Los del caballito
Nicolás como todas las mañanas, descendió por las escaleras crujientes. Una vez en la planta baja, observó la pulpería en plenitud y vio a un borracho que se había olvidado en la mesa la noche anterior. Fue hacia la cocina, para poner la pava sobre el fuego, mientras esta se calentaba aprovechó para poner orden y abrir las puertas a horario.
La posada de Nicolás marcaba el camino a los peregrinos y comerciantes, en lo alto de la construcción se hallaba un mástil que sostenía una silueta con forma de caballo en latón; el hocico apuntaba al norte, lo indicaba una gran N que tenía lugar bajo su pata derecha. Para los habitantes de la zona era un hito, todas las indicaciones de ubicación se referían a tres circunstancias: antes del Caballito, en el Caballito, pasando el Caballito.
Con la llegada del primer cliente, el dueño de la pulpería despertó al borracho y sirvió el desayuno a los visitantes.
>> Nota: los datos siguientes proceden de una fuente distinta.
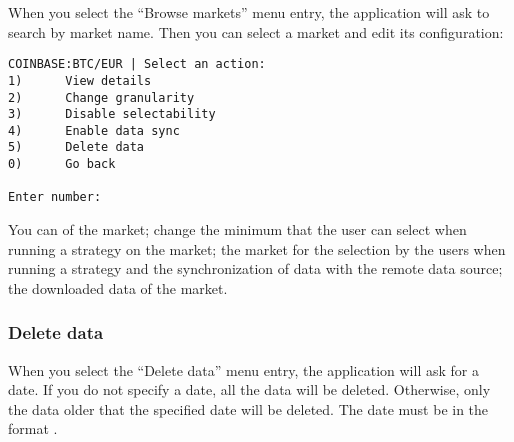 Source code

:When you select the ``Browse markets'' menu entry, the application will ask to
search by market name. Then you can select a market and edit its configuration:

\begin{verbatim}
COINBASE:BTC/EUR | Select an action:
1)      View details
2)      Change granularity
3)      Disable selectability
4)      Enable data sync
5)      Delete data
0)      Go back

Enter number:
\end{verbatim}

You can  of the market; change the minimum
 that the user can select when running a strategy on the
market;  the market for the selection by the users
when running a strategy and the synchronization of data with the remote data
source;  the downloaded data of the market.

\subsubsection{Delete data}

When you select the ``Delete data'' menu entry, the application will ask for a
date. If you do not specify a date, all the data will be deleted. Otherwise,
only the data older that the specified date will be deleted. The date must be in
the format  .
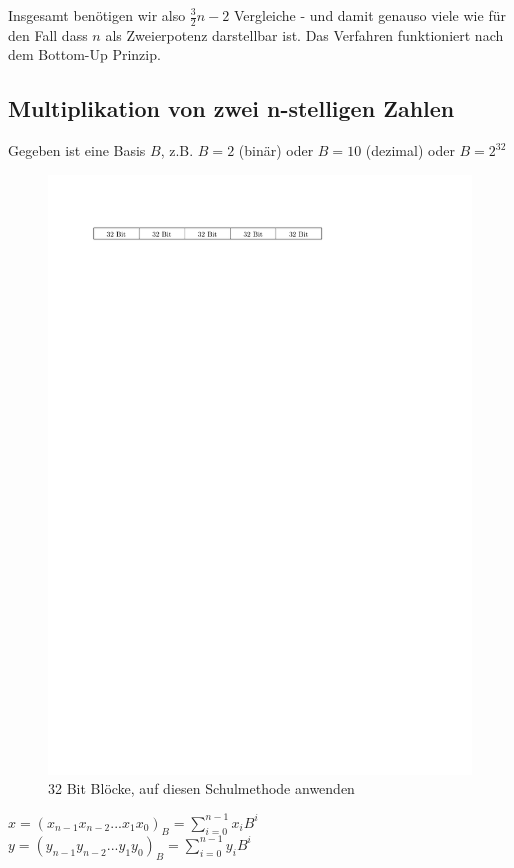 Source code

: Insgesamt benötigen wir also $\frac{3}{2}n-2$ Vergleiche - und damit genauso viele wie für den Fall dass $n$ als Zweierpotenz darstellbar ist. Das Verfahren funktioniert nach dem Bottom-Up Prinzip.

\subsection*{Multiplikation von zwei n-stelligen Zahlen}
Gegeben ist eine Basis $B$, z.B. $B=2$ (binär) oder $B=10$ (dezimal) oder $B=2^{32}$\\
\begin{figure}[h]
    \begin{center}
        \includegraphics[width=\textwidth]{../GFX/VL4-32bit-blocks.pdf}
    \caption{32 Bit Blöcke, auf diesen Schulmethode anwenden}
    \end{center}
\end{figure}
$x=(x_{n-1}x_{n-2}...x_1x_0)_B = \sum\limits_{i=0}^{n-1}x_iB^i$\\
$y=(y_{n-1}y_{n-2}...y_1y_0)_B = \sum\limits_{i=0}^{n-1}y_iB^i$\\

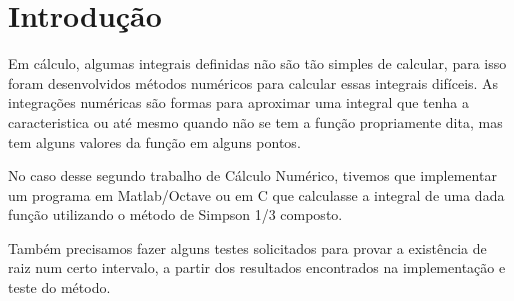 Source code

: \chapter*[Introdução]{Introdução}
Em cálculo, algumas integrais definidas não são tão simples de calcular, para
isso foram desenvolvidos métodos numéricos para calcular essas integrais
difíceis. As integrações numéricas são formas para aproximar uma integral que
tenha a caracteristica ou até mesmo quando não se tem a função propriamente
dita, mas tem alguns valores da função em alguns pontos.

No caso desse segundo trabalho de Cálculo Numérico, tivemos que implementar um
programa em Matlab/Octave ou em C que calculasse a integral de uma dada função
utilizando o método de Simpson 1/3 composto.

Também precisamos fazer alguns testes solicitados para provar a existência de
raiz num certo intervalo, a partir dos resultados encontrados na implementação e
teste do método.
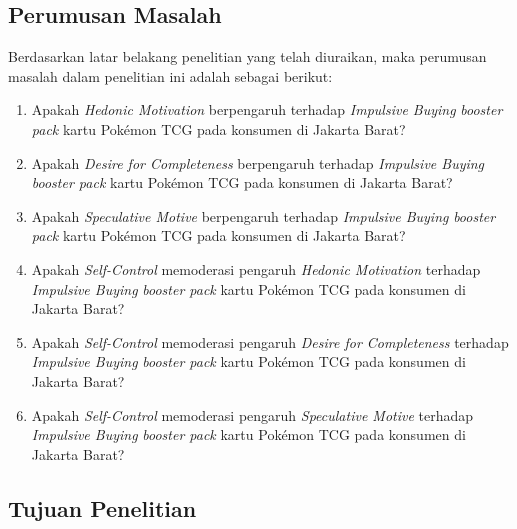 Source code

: \documentclass[12pt,a4paper]{article}
\numberwithin{equation}{section}
\numberwithin{table}{section}
\numberwithin{figure}{section}
\begin{document}
\subsection{Perumusan Masalah}

Berdasarkan latar belakang penelitian yang telah diuraikan, maka perumusan masalah dalam penelitian ini adalah sebagai berikut:
\begin{enumerate}
  \item Apakah \emph{Hedonic Motivation} berpengaruh terhadap \emph{Impulsive Buying} \emph{booster pack} kartu Pok\'emon TCG pada konsumen di Jakarta Barat?
  \item Apakah \emph{Desire for Completeness} berpengaruh terhadap \emph{Impulsive Buying} \emph{booster pack} kartu Pok\'emon TCG pada konsumen di Jakarta Barat?
  \item Apakah \emph{Speculative Motive} berpengaruh terhadap \emph{Impulsive Buying} \emph{booster pack} kartu Pok\'emon TCG pada konsumen di Jakarta Barat?
  \item Apakah \emph{Self-Control} memoderasi pengaruh \emph{Hedonic Motivation} terhadap \emph{Impulsive Buying} \emph{booster pack} kartu Pok\'emon TCG pada konsumen di Jakarta Barat?
  \item Apakah \emph{Self-Control} memoderasi pengaruh \emph{Desire for Completeness} terhadap \emph{Impulsive Buying} \emph{booster pack} kartu Pok\'emon TCG pada konsumen di Jakarta Barat?
  \item Apakah \emph{Self-Control} memoderasi pengaruh \emph{Speculative Motive} terhadap \emph{Impulsive Buying} \emph{booster pack} kartu Pok\'emon TCG pada konsumen di Jakarta Barat?
\end{enumerate}

\subsection{Tujuan Penelitian}
\end{document}
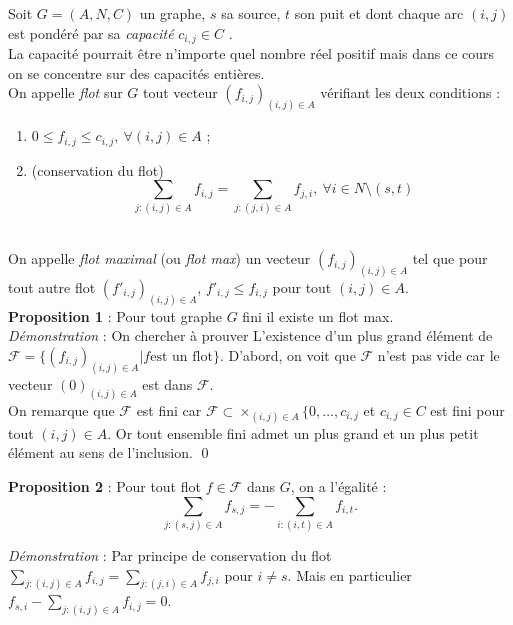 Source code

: \documentclass{article}[12pt]
\begin{document}
    Soit $G = (A,N,C)$ un graphe, $s$ sa source, $t$ son puit et dont chaque arc $(i,j)$ est pondéré par sa {\it capacité} $c_{i,j} \in C$ .\\ 
    La capacité pourrait être n'importe quel nombre réel positif mais dans ce cours on se concentre sur des capacités entières.\\
       
    On appelle {\it flot} sur $G$ tout vecteur $(f_{i,j})_{(i,j) \in A}$ vérifiant les deux conditions : \\
    \begin{enumerate}[label=\roman*)]
    	\item $0 \leq f_{i,j} \leq c_{i,j}, ~ \forall (i,j) \in A$ ; \\
	\item  (conservation du flot) $$ ~ \sum_{j : (i,j) \in A} f_{i,j} = \sum_{j : (j,i) \in A} f_{j,i}, ~ \forall i \in N \setminus {(s,t)}$$ \\
    \end{enumerate}
    
    On appelle {\it flot maximal} (ou {\it flot max}) un vecteur $(f_{i,j})_{(i,j)\in A}$ tel que pour tout autre flot $(f'_{i,j})_{(i,j)\in A}$, $f'_{i,j} \leq f_{i,j}$ pour tout $(i,j) \in A$.\\
    
    {\bf Proposition 1} : Pour tout graphe $G$ fini il existe un flot max. \\
    
    {\it Démonstration} : On chercher à prouver L'existence d'un plus grand élément de $\mathcal{F} = \lbrace (f_{i,j})_{(i,j) \in A} | f \text{est un flot} \rbrace$. D'abord, on voit que $\mathcal{F}$ n'est pas vide car le vecteur $(0)_{(i,j) \in A}$ est dans $\mathcal{F}$.\\
    On remarque que $\mathcal{F}$ est fini car $\mathcal{F} \subset \times_{(i,j)\in A} \lbrace 0,...,c_{i,j}$ et $c_{i,j} \in C$ est fini pour tout $(i,j) \in A$. Or tout ensemble fini admet un plus grand et un plus petit élément au sens de l'inclusion. \qed

{\bf Proposition 2} : Pour tout flot $f \in \mathcal{F}$ dans $G$, on a l'égalité : $$ \sum_{j : (s,j) \in A} f_{s,j} = -\sum_{i : (i,t) \in A} f_{i,t}. $$    
    
    {\it Démonstration} : Par principe de conservation du flot $\sum_{j : (i,j) \in A} f_{i,j} = \sum_{j : (j,i) \in A} f_{j,i}$ pour $i \ne s$. Mais en particulier $f_{s,i} - \sum_{j : (i,j) \in A} f_{i,j} = 0$. %
    
\end{document}
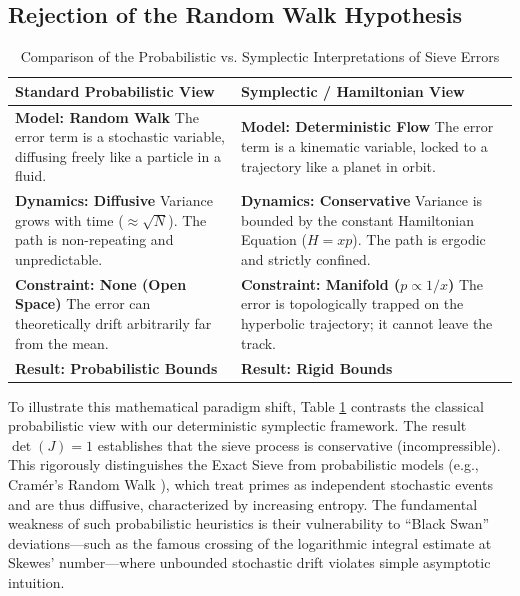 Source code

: \documentclass[sn-mathphys-num, pdflatex, referee]{sn-jnl}
\begin{document}
\subsection{Rejection of the Random Walk Hypothesis}
\begin{table}[ht]
\small
\centering
\caption{Comparison of the Probabilistic vs. Symplectic Interpretations of Sieve Errors}
\label{tab:comparison}
\renewcommand{\arraystretch}{1.2}
\setlength{\tabcolsep}{36pt}
\begin{tabular}{|>{\raggedright\arraybackslash}p{3cm}|>{\raggedright\arraybackslash}p{3cm}|}
\toprule
\textbf{Standard Probabilistic View} & \textbf{Symplectic / Hamiltonian View} \\
\midrule
\textbf{Model: Random Walk} \newline The error term is a stochastic variable, diffusing freely like a particle in a fluid. & \textbf{Model: Deterministic Flow} \newline The error term is a kinematic variable, locked to a trajectory like a planet in orbit. \\
\midrule
\textbf{Dynamics: Diffusive} \newline Variance grows with time ($\approx \sqrt{N}$). The path is non-repeating and unpredictable. & \textbf{Dynamics: Conservative} \newline Variance is bounded by the constant Hamiltonian Equation ($H=xp$). The path is ergodic and strictly confined. \\
\midrule
\textbf{Constraint: None (Open Space)} \newline The error can theoretically drift arbitrarily far from the mean. & \textbf{Constraint: Manifold ($p \propto 1/x$)} \newline The error is topologically trapped on the hyperbolic trajectory; it cannot leave the track. \\
\midrule
\textbf{Result: Probabilistic Bounds} & \textbf{Result: Rigid Bounds} \\
\bottomrule
\end{tabular}
\end{table}

To illustrate this mathematical paradigm shift, Table \ref{tab:comparison} contrasts the classical probabilistic view with our deterministic symplectic framework. The result $\det(J) = 1$ establishes that the sieve process is conservative (incompressible). This rigorously distinguishes the Exact Sieve from probabilistic models (e.g., Cram\'{e}r's Random Walk \cite{cramer1936order}), which treat primes as independent stochastic events and are thus diffusive, characterized by increasing entropy. The fundamental weakness of such probabilistic heuristics is their vulnerability to ``Black Swan'' deviations---such as the famous crossing of the logarithmic integral estimate at Skewes' number---where unbounded stochastic drift violates simple asymptotic intuition.
\end{document}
Tras el murmullo intenso del almuerzo el silencio se volvió a apoderar del lugar y la hora de la siesta comenzó a transcurrir, hasta que en la calle comenzaron gritos y sollozos, la puerta era un redoblante en consecuencia, la siesta del barrio quedó interrumpida. El pulpero al salir para ver que sucedía encontró que el responsable del ruido era Joaquín:
– Don Nicolás, el caballito se ha ido. Nos dejó, le decía entre llanto y furia.
El viejo no entendía bien de que le hablaba, intento contener al pequeño para que le explique el porqué de tanto alboroto. Joaquín, lo tomó de la mano y lo retiró unos metros de la puerta hacia la calle.
– Ve, mire (señalaba al techo de la posada) No está, ¡el caballito se fue!
Con mucho asombro, todos los presentes vieron que no estaba, los murmullos eran imperceptibles y la cara de tristeza de Nicolás no entraría en este relato.
– ¿Se porto mal? ¿Usted lo echo? – preguntó preocupado el niño.
– No pequeño ¿por qué lo echaría? – vamos a buscar al comisario para que él nos ayude a saber que paso.
Al girar vieron que el comisario tras tanto alboroto ya estaba allí para investigar lo ocurrido. Se abrió paso entre los presentes, al llegar al frente con voz firme y fuerte dijo:
– Este barrio no es de bandidos. Encontraré al caballo y a quien lo ha tomado, ahora cada uno a su siesta ¡yo me ocuparé!
De ese modo la multitud se dispersó solo quedaron: el comisario, Joaquín que aún lloraba en silencio y Nicolás quien había perdido la expresión.
– Vamos a conversar adentro (sugirió el comisario)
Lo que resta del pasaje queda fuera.